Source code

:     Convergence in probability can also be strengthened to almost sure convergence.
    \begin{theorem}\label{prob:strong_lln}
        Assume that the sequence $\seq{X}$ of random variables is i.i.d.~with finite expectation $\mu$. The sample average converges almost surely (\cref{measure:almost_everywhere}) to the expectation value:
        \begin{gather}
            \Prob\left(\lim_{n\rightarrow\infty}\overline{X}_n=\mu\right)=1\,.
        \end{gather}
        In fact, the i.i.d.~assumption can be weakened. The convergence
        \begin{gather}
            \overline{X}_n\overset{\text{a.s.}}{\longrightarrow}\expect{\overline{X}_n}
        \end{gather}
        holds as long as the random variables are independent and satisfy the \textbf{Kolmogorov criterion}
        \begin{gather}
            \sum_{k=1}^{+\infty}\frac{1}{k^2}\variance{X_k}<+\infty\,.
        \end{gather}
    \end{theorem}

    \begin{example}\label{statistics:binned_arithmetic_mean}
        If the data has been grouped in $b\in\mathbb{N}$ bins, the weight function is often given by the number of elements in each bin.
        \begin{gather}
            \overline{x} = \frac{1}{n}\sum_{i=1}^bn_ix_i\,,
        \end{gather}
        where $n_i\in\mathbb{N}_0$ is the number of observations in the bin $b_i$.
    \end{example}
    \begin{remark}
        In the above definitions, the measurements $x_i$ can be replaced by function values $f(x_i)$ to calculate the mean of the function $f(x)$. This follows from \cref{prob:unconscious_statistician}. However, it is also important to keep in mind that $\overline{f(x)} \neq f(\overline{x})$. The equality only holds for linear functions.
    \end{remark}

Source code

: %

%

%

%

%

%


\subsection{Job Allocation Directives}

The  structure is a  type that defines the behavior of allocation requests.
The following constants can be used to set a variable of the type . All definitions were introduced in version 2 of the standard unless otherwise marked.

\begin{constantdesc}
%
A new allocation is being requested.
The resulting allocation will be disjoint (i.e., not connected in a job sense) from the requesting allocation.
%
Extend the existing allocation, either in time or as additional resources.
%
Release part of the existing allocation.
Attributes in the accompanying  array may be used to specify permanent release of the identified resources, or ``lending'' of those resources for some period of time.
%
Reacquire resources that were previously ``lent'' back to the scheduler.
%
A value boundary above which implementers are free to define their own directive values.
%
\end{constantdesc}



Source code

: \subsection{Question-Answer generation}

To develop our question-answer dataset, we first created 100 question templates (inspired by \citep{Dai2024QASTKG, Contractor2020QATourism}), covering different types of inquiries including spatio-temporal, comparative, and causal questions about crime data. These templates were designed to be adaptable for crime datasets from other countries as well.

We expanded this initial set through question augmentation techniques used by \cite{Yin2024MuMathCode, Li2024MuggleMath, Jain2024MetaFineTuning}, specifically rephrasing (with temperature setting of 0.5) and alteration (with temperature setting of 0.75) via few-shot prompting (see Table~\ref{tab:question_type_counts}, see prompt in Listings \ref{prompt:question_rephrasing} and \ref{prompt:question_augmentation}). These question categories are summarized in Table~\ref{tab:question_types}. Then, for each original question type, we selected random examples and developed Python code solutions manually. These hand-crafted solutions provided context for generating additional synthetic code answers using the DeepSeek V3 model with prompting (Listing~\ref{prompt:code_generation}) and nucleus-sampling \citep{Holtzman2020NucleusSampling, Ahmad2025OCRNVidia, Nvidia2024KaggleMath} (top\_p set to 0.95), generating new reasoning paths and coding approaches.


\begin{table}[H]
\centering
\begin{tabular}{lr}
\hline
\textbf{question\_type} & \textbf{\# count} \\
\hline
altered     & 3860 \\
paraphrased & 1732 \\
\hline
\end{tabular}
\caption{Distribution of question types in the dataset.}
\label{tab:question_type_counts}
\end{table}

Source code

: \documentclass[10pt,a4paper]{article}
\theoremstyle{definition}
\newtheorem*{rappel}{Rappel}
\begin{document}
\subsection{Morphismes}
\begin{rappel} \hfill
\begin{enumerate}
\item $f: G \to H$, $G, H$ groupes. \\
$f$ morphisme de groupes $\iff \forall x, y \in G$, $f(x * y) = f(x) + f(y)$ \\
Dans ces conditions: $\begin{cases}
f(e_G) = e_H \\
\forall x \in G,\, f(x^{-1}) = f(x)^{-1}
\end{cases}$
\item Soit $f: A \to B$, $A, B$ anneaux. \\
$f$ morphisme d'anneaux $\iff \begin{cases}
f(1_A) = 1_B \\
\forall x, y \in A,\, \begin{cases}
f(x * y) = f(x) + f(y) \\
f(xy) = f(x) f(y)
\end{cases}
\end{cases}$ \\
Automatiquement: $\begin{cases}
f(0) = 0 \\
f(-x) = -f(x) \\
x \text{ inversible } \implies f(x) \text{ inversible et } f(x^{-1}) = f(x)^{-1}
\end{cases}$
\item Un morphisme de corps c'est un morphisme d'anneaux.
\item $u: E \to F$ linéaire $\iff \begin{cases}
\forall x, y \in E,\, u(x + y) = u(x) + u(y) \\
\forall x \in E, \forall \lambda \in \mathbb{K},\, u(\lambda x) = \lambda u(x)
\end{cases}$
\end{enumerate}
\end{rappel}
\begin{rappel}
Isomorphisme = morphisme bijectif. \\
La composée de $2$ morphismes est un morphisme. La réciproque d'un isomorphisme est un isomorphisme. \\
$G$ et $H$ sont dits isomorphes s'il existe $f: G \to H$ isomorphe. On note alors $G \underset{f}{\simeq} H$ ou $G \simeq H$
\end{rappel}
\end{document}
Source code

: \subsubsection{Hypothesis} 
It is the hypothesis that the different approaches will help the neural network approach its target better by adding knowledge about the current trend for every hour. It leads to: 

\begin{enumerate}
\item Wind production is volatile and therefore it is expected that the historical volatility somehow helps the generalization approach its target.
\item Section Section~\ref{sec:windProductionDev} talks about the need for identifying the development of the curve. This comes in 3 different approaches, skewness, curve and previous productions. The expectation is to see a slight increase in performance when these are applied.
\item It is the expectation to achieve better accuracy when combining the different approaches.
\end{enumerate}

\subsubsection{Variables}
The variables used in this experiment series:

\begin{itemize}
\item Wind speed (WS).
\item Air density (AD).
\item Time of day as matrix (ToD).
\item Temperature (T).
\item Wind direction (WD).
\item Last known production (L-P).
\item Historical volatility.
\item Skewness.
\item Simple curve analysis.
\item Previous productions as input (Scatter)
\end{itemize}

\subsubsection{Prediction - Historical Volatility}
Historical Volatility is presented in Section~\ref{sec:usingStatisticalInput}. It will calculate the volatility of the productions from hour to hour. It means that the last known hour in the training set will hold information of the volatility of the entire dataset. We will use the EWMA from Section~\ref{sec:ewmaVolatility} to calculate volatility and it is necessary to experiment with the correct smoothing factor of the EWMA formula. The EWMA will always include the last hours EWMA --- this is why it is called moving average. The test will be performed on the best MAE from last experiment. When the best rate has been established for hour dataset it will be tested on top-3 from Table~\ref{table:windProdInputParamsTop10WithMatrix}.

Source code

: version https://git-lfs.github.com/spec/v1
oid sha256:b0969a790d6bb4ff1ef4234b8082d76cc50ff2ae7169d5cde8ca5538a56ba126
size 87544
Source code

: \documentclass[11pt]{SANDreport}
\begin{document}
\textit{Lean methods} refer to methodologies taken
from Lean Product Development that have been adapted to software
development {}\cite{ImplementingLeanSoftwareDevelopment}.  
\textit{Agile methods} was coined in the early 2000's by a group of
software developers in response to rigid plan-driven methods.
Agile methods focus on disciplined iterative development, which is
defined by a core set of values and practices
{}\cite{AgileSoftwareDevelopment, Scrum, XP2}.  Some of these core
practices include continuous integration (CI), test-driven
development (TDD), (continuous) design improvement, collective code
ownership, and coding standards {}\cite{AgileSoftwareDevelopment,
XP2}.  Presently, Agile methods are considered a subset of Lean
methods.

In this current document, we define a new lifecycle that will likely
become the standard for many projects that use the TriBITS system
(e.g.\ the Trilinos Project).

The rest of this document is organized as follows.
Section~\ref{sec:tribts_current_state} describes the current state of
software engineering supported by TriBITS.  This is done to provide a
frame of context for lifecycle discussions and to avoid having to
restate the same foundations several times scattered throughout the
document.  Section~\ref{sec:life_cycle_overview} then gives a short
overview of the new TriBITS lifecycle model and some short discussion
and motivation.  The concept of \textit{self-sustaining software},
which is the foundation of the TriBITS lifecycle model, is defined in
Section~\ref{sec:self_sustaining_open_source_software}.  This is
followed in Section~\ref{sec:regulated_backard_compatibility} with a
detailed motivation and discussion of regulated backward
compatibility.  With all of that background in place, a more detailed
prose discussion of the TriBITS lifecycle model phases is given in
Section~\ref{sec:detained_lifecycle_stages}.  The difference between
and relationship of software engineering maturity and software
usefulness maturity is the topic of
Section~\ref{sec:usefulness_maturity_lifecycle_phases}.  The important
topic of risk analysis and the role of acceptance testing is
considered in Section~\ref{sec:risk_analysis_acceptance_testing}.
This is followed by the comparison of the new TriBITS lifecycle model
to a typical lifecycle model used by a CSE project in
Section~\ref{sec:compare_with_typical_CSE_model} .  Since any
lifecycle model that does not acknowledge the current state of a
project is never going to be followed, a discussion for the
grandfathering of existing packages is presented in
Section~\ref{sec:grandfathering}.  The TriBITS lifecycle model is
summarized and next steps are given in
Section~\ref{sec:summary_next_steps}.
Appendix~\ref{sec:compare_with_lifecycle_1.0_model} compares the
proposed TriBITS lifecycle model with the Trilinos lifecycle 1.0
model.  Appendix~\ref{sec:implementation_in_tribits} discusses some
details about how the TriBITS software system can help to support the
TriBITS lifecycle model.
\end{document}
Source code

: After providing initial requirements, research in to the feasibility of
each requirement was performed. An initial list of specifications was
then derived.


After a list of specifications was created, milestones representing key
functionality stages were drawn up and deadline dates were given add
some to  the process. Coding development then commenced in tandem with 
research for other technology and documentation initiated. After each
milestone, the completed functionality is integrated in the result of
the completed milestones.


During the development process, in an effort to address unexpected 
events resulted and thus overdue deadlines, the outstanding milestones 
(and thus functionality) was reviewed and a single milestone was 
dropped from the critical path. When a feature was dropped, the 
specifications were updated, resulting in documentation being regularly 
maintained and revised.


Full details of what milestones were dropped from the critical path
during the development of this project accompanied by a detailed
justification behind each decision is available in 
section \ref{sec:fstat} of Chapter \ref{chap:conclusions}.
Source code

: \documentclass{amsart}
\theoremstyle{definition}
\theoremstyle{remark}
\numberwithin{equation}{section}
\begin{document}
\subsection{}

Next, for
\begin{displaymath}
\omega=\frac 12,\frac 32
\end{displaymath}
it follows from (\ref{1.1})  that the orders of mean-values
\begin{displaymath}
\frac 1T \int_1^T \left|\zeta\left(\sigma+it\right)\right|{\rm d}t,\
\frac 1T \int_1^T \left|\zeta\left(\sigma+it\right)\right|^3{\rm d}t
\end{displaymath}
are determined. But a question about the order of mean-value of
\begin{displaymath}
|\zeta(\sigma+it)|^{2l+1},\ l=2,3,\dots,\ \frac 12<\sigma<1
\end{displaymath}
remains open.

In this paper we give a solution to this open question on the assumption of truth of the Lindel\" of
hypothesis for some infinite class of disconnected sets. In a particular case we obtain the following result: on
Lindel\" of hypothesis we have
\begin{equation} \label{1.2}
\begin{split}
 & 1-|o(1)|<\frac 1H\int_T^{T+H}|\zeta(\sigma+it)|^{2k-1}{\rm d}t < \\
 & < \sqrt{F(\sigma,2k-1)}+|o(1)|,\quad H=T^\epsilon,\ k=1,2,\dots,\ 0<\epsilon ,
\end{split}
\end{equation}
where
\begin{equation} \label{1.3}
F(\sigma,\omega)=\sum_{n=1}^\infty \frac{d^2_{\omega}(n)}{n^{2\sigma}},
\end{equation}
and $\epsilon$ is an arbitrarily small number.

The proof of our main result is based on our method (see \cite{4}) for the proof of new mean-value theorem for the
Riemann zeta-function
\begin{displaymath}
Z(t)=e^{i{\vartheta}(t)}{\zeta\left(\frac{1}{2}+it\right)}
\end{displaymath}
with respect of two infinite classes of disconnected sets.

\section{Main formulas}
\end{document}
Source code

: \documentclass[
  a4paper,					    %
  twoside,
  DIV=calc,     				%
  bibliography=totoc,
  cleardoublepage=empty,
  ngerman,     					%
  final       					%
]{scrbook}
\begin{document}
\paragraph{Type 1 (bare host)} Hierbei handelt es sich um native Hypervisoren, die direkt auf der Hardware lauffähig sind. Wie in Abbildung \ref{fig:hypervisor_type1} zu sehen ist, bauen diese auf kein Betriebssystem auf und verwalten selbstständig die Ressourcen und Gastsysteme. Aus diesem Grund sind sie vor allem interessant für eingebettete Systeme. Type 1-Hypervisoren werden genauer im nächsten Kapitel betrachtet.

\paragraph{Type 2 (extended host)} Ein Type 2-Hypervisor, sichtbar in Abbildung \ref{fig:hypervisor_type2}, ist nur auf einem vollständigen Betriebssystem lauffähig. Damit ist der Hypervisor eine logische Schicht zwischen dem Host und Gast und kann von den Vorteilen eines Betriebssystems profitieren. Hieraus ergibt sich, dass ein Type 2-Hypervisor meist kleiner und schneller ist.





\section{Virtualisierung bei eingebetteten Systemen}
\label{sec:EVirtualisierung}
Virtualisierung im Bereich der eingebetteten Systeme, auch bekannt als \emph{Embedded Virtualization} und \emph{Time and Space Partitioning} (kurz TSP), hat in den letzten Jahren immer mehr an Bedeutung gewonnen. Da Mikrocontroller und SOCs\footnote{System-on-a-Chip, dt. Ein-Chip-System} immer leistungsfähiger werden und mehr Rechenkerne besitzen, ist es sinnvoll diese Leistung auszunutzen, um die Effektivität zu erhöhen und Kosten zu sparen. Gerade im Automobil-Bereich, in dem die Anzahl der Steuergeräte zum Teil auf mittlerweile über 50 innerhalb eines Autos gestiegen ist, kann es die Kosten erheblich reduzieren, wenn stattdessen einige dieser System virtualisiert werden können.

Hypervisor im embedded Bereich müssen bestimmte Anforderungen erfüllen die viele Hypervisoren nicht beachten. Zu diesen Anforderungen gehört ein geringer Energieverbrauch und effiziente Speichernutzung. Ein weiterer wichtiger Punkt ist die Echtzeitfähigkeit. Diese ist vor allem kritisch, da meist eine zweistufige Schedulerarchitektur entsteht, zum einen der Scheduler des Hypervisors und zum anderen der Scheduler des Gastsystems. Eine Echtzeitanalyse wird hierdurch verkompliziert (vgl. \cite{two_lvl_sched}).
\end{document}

———

Using the records above, find and show each line with the string "resources".

Extend the existing allocation, either in time or as additional resources.
Attributes in the accompanying  array may be used to specify permanent release of the identified resources, or ``lending'' of those resources for some period of time.
Reacquire resources that were previously ``lent'' back to the scheduler.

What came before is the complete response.